In sala attrezzi a volte capita chi solleva più velocemente, chi sbatte i pesi con più fragore, carica il bilanciere solo per farsi un po' vedere. La domanda spontanea in questi casi è legata all'ego, forse più ipertrofizzato dei muscoli e spesso finisce in qualche cosa che va a spregio dello spirito di inclusione tra atleti che tramandano e condividono tecniche, esperienza e allenamenti in palestra.
Alla SPORTFORMA crediamo che la qualità del movimento e il valore della comunità vengano prima di ogni numero. Ecco i nostri pilastri per un allenamento che funziona davvero.

1. La velocità è nemica del risultato
C'è chi pensa che "più veloce vado, più lavoro". Nella realtà, è l'esatto contrario. Un esercizio è efficace solo se eseguito in maniera lenta e controllata. Quando vai troppo veloce, usi l'inerzia e lo slancio, non la forza muscolare.
Muoverti con controllo significa dominare il peso. Non "lasciare andare" mai il carico: la fase in cui riporti il manubrio o il bilanciere alla posizione di partenza (fase eccentrica) è quella in cui il muscolo riceve lo stimolo maggiore. Accompagna sempre il movimento, non lasciarlo cadere.
2. Attenzione all’Egolifting
Alla SPORTFORMA lo definiamo Egolifting: il sollevamento dell’ego. Accade quando carichi pesi eccessivi solo per "farti vedere" o per sentirti più forte di quanto la tua tecnica permetta in quel momento. Aumentare il carico è un segno di progresso fondamentale, ma va fatto solo quando senti di essere diventato più forte mantenendo l'esecuzione impeccabile.
3. Lo Spotter: Non siamo un’isola di individualisti
Spingere oltre i propri limiti è entusiasmante, soprattutto in esercizi come la panca piana. Ma farlo da soli è un limite, oltre che un rischio. Qui entra in gioco il valore del nostro club: chiedere l’aiuto di uno spotter è un segno di intelligenza atletica, non di debolezza.
Alla SPORTFORMA non siamo un mondo di individualisti. Siamo un'associazione nata per sostenerci a vicenda. Chiedere un piccolo aiuto per l'ultima ripetizione è il modo migliore per crescere in sicurezza e creare legami reali.

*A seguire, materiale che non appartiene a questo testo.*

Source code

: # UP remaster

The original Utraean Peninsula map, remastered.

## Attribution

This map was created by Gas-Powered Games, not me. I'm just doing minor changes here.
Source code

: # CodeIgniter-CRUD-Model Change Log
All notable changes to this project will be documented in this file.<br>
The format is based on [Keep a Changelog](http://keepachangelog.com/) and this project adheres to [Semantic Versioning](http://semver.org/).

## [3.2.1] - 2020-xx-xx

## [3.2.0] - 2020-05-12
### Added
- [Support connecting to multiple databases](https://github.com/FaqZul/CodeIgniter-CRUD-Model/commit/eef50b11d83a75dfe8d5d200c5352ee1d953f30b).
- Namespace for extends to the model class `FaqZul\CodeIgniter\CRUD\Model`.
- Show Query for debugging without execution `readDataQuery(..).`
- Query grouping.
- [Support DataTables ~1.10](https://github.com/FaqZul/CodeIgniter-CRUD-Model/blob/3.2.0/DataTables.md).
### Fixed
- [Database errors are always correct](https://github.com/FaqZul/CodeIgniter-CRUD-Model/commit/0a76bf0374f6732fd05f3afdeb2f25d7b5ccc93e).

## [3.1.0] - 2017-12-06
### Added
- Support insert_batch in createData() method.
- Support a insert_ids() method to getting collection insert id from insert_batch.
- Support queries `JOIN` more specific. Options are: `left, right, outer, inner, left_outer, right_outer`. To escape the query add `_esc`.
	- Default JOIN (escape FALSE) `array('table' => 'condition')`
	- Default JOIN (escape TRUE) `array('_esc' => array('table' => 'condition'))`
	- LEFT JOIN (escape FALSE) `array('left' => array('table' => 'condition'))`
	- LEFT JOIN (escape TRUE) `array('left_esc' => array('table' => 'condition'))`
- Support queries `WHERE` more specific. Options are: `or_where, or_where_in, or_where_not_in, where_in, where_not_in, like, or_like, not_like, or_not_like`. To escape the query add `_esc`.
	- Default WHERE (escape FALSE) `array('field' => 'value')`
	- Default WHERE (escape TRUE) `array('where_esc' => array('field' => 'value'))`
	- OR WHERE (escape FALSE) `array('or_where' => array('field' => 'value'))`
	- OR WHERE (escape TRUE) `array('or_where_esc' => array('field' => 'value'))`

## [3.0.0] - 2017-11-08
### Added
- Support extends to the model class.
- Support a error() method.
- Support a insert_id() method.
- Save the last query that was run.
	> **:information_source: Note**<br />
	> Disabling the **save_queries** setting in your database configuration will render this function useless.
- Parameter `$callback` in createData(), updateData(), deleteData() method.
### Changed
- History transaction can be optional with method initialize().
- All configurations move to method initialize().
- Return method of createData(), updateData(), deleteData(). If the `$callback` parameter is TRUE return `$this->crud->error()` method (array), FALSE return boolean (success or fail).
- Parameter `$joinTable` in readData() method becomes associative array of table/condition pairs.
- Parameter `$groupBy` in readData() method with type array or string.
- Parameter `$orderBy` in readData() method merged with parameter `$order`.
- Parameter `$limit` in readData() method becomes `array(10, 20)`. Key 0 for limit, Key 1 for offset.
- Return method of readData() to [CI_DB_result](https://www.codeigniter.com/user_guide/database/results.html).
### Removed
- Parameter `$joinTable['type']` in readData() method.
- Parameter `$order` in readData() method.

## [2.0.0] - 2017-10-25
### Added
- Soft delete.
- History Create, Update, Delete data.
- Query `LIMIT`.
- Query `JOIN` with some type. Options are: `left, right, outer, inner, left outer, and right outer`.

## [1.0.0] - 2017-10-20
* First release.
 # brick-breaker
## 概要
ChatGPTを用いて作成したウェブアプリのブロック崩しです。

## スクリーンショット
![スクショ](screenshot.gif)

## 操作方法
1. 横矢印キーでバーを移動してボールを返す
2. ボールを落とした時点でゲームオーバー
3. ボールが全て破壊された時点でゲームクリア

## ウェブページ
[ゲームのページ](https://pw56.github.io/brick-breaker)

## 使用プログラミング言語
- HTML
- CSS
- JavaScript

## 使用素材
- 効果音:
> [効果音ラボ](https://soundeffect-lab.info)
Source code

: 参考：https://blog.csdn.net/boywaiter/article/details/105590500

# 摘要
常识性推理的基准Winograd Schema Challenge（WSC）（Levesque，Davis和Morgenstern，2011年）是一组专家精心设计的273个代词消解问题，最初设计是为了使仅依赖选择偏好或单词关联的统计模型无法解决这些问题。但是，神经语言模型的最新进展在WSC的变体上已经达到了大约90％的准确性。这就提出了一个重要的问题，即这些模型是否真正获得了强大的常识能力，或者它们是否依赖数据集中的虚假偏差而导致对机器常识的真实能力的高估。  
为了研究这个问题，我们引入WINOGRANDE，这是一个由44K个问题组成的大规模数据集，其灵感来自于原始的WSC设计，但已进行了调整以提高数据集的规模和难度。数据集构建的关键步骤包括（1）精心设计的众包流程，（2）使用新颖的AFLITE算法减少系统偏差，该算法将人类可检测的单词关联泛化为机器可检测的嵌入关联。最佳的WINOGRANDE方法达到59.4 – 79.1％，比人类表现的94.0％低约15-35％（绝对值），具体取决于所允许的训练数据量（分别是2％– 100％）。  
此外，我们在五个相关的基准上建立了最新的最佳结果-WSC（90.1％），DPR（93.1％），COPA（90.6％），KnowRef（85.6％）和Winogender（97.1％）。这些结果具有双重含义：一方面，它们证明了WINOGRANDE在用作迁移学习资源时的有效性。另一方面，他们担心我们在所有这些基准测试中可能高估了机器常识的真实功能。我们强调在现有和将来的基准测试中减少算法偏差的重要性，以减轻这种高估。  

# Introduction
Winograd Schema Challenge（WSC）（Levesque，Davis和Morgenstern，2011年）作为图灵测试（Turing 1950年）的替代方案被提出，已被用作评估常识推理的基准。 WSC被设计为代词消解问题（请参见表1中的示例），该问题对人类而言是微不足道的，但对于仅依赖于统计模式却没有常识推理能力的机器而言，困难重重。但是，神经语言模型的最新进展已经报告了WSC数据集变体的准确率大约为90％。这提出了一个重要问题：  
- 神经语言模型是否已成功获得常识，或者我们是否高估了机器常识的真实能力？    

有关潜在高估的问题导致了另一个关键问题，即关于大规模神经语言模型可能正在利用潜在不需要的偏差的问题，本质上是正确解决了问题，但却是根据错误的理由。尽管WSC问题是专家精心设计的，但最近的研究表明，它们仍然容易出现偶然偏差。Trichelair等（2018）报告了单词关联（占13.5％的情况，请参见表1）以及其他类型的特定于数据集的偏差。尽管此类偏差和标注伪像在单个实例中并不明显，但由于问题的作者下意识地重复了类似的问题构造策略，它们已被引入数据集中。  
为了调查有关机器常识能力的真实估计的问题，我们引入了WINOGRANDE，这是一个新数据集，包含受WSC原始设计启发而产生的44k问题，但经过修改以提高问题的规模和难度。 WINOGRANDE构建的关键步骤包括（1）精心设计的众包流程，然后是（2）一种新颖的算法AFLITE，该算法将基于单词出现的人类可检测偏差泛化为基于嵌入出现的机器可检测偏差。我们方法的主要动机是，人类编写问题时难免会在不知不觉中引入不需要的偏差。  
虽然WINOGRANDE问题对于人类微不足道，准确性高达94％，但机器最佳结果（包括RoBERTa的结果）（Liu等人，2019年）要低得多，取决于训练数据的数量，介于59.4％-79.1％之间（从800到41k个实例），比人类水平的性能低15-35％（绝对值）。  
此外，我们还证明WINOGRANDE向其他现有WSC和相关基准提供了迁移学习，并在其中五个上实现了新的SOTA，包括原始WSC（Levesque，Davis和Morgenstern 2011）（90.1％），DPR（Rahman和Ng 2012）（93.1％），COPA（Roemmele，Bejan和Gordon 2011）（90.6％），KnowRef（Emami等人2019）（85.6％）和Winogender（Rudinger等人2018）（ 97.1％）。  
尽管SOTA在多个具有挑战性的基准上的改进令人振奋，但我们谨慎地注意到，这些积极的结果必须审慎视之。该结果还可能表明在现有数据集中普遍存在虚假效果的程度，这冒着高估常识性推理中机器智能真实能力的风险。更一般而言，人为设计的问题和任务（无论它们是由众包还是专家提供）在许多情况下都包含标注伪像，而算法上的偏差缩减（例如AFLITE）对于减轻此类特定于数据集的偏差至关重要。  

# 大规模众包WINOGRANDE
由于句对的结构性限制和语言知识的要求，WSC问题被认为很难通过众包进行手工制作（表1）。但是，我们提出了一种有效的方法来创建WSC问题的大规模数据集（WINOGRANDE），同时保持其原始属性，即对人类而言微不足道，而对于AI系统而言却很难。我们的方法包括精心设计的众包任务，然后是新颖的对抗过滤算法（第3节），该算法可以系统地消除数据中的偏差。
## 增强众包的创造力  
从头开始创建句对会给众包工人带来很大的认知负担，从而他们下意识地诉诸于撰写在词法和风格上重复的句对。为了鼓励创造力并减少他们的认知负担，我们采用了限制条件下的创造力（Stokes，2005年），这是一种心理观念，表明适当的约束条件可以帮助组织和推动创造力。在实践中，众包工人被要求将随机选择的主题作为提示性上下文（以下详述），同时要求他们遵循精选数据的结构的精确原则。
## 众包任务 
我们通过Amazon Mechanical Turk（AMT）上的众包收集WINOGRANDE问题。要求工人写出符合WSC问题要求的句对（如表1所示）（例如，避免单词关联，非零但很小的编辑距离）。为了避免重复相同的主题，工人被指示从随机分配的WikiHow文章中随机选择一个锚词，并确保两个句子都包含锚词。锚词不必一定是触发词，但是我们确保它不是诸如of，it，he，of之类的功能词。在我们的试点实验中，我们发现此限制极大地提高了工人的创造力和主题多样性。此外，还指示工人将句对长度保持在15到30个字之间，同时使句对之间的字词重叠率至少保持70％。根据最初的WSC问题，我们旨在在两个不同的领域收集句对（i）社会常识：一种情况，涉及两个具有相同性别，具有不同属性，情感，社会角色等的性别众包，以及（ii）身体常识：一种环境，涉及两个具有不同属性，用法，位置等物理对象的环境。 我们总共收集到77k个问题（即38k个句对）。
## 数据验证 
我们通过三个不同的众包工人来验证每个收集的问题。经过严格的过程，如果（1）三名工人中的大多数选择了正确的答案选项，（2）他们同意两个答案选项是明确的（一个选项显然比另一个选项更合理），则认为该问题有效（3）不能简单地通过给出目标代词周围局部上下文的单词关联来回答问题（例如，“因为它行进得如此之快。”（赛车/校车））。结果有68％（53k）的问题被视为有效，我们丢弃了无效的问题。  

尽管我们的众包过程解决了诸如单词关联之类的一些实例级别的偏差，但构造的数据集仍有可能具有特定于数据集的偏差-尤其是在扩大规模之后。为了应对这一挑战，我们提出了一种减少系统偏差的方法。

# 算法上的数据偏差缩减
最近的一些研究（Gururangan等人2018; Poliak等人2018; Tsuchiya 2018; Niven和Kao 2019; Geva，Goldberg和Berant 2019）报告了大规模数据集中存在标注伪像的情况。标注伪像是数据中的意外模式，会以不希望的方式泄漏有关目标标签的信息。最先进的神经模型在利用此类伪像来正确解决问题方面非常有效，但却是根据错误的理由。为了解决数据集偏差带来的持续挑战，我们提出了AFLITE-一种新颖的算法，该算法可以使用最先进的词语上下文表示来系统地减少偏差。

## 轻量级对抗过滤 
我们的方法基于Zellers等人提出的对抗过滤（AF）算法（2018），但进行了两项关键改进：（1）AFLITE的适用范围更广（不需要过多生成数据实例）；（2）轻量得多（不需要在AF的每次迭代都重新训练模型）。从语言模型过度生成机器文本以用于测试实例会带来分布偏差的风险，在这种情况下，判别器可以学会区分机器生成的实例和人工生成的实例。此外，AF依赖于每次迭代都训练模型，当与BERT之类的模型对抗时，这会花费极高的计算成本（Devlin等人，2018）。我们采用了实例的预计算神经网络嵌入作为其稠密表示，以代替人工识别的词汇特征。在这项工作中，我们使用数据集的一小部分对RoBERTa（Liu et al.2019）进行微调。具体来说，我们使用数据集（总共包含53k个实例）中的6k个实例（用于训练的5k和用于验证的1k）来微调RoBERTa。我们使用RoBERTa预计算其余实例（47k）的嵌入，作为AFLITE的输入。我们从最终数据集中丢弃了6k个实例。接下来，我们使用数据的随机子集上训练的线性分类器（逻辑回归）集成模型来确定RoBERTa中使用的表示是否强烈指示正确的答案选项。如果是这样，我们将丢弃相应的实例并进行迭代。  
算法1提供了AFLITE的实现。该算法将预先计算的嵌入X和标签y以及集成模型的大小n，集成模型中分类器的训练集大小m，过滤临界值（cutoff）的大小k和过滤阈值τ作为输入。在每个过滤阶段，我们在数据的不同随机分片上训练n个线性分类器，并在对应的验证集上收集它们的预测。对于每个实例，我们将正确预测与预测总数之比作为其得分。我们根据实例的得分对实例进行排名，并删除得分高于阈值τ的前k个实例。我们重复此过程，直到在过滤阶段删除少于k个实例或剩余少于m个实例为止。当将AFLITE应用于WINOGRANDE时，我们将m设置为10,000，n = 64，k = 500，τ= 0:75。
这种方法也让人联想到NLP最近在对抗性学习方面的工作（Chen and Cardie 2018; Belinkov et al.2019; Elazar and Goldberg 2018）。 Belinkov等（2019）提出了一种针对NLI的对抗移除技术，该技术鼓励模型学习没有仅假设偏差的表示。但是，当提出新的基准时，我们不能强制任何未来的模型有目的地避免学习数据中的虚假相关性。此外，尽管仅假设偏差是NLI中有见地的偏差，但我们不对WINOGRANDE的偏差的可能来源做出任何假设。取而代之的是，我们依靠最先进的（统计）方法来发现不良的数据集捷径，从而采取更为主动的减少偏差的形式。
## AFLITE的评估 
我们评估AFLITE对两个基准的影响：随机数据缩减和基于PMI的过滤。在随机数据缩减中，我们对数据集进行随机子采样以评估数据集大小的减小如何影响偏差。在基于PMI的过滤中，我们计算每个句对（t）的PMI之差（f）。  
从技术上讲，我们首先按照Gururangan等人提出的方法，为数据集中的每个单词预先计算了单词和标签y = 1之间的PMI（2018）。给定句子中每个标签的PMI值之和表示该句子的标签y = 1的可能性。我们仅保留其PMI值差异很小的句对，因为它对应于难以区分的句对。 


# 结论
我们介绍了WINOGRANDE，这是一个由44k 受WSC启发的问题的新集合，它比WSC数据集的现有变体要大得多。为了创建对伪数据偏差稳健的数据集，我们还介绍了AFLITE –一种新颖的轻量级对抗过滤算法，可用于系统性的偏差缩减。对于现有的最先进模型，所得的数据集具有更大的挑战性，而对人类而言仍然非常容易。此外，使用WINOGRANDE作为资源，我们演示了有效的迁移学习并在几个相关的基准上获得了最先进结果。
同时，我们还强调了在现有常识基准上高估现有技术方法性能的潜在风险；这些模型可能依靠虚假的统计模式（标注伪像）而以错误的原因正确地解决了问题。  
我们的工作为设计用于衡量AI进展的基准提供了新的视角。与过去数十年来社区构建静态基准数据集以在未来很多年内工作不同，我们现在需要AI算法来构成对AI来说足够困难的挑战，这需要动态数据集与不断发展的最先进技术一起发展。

4. Uno spazio libero dal giudizio

A volte si tende a pensare che gli altri soci siano lì per osservare come ci alleniamo o per giudicare il nostro aspetto fisico. La verità è che nella nostra associazione regna un clima di reciproco rispetto: ognuno è concentrato sul proprio percorso o sta condividendo un momento di svago con i propri compagni di allenamento.
Nessuno è qui per criticare. Anzi, la bellezza di far parte di un club è sapere che se qualcuno ti guarda, è probabilmente per offrirti un consiglio tecnico o un aiuto. Allenarsi "insieme" significa sapere di poter contare su una comunità.
In sintesi: meno velocità, più presenza
Ricorda: il vero progresso non sta nel caricare dischi a caso, ma nel dominare ogni movimento circondato da persone che sono con te, sostenendo con gioia i tuoi risultati giorno per giorno, chilogrammo dopo chilogrammo. Risultati reali, sicurezza e lo spirito di una squadra che non vuole cadere mai nell'individualismo. Questa è la SPORTFORMA. Hic Sunt Leones
Ringrazio Chiara per le vignette.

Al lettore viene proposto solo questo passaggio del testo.